"""

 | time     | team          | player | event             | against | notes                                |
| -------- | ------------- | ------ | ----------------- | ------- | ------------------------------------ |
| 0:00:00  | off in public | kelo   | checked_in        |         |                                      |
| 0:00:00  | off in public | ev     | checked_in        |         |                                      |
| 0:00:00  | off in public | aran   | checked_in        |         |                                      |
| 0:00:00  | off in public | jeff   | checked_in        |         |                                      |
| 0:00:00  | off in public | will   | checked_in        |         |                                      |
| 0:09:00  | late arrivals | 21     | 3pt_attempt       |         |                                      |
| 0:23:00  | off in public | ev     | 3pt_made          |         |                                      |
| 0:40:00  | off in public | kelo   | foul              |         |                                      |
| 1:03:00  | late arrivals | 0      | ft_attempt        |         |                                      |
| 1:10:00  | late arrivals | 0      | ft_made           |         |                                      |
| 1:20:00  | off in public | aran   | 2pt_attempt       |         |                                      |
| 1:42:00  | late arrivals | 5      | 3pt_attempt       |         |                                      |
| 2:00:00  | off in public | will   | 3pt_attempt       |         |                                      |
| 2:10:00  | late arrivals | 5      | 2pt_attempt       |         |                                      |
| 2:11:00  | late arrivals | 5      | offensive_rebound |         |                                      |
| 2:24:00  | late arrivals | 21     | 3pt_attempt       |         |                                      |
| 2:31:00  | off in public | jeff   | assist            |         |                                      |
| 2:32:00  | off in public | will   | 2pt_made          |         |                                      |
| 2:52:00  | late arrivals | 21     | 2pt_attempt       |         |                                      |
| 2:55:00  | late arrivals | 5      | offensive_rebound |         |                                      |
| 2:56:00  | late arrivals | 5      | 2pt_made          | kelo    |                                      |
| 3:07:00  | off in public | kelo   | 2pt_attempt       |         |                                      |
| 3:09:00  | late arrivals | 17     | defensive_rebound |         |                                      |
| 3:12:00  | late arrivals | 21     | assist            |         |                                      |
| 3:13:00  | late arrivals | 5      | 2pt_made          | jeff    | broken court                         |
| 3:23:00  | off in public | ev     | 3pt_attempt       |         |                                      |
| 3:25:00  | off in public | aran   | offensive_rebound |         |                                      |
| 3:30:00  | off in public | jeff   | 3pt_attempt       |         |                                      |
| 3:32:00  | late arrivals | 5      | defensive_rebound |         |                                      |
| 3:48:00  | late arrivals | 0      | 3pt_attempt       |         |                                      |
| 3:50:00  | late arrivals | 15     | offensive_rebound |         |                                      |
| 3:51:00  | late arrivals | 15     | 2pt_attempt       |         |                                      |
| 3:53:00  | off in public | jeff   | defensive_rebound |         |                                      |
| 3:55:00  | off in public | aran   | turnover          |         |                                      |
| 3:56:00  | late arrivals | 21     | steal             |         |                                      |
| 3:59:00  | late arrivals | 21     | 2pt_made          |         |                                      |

"""

Instructions for the task: Each entry shown above is to be duplicated exactly.

Answer space:
 | time     | team          | player | event             | against | notes                                |
| -------- | ------------- | ------ | ----------------- | ------- | ------------------------------------ |
| 0:00:00  | off in public | kelo   | checked_in        |         |                                      |
| 0:00:00  | off in public | ev     | checked_in        |         |                                      |
| 0:00:00  | off in public | aran   | checked_in        |         |                                      |
| 0:00:00  | off in public | jeff   | checked_in        |         |                                      |
| 0:00:00  | off in public | will   | checked_in        |         |                                      |
| 0:09:00  | late arrivals | 21     | 3pt_attempt       |         |                                      |
| 0:23:00  | off in public | ev     | 3pt_made          |         |                                      |
| 0:40:00  | off in public | kelo   | foul              |         |                                      |
| 1:03:00  | late arrivals | 0      | ft_attempt        |         |                                      |
| 1:10:00  | late arrivals | 0      | ft_made           |         |                                      |
| 1:20:00  | off in public | aran   | 2pt_attempt       |         |                                      |
| 1:42:00  | late arrivals | 5      | 3pt_attempt       |         |                                      |
| 2:00:00  | off in public | will   | 3pt_attempt       |         |                                      |
| 2:10:00  | late arrivals | 5      | 2pt_attempt       |         |                                      |
| 2:11:00  | late arrivals | 5      | offensive_rebound |         |                                      |
| 2:24:00  | late arrivals | 21     | 3pt_attempt       |         |                                      |
| 2:31:00  | off in public | jeff   | assist            |         |                                      |
| 2:32:00  | off in public | will   | 2pt_made          |         |                                      |
| 2:52:00  | late arrivals | 21     | 2pt_attempt       |         |                                      |
| 2:55:00  | late arrivals | 5      | offensive_rebound |         |                                      |
| 2:56:00  | late arrivals | 5      | 2pt_made          | kelo    |                                      |
| 3:07:00  | off in public | kelo   | 2pt_attempt       |         |                                      |
| 3:09:00  | late arrivals | 17     | defensive_rebound |         |                                      |
| 3:12:00  | late arrivals | 21     | assist            |         |                                      |
| 3:13:00  | late arrivals | 5      | 2pt_made          | jeff    | broken court                         |
| 3:23:00  | off in public | ev     | 3pt_attempt       |         |                                      |
| 3:25:00  | off in public | aran   | offensive_rebound |         |                                      |
| 3:30:00  | off in public | jeff   | 3pt_attempt       |         |                                      |
| 3:32:00  | late arrivals | 5      | defensive_rebound |         |                                      |
| 3:48:00  | late arrivals | 0      | 3pt_attempt       |         |                                      |
| 3:50:00  | late arrivals | 15     | offensive_rebound |         |                                      |
| 3:51:00  | late arrivals | 15     | 2pt_attempt       |         |                                      |
| 3:53:00  | off in public | jeff   | defensive_rebound |         |                                      |
| 3:55:00  | off in public | aran   | turnover          |         |                                      |
| 3:56:00  | late arrivals | 21     | steal             |         |                                      |
| 3:59:00  | late arrivals | 21     | 2pt_made          |         |                                      |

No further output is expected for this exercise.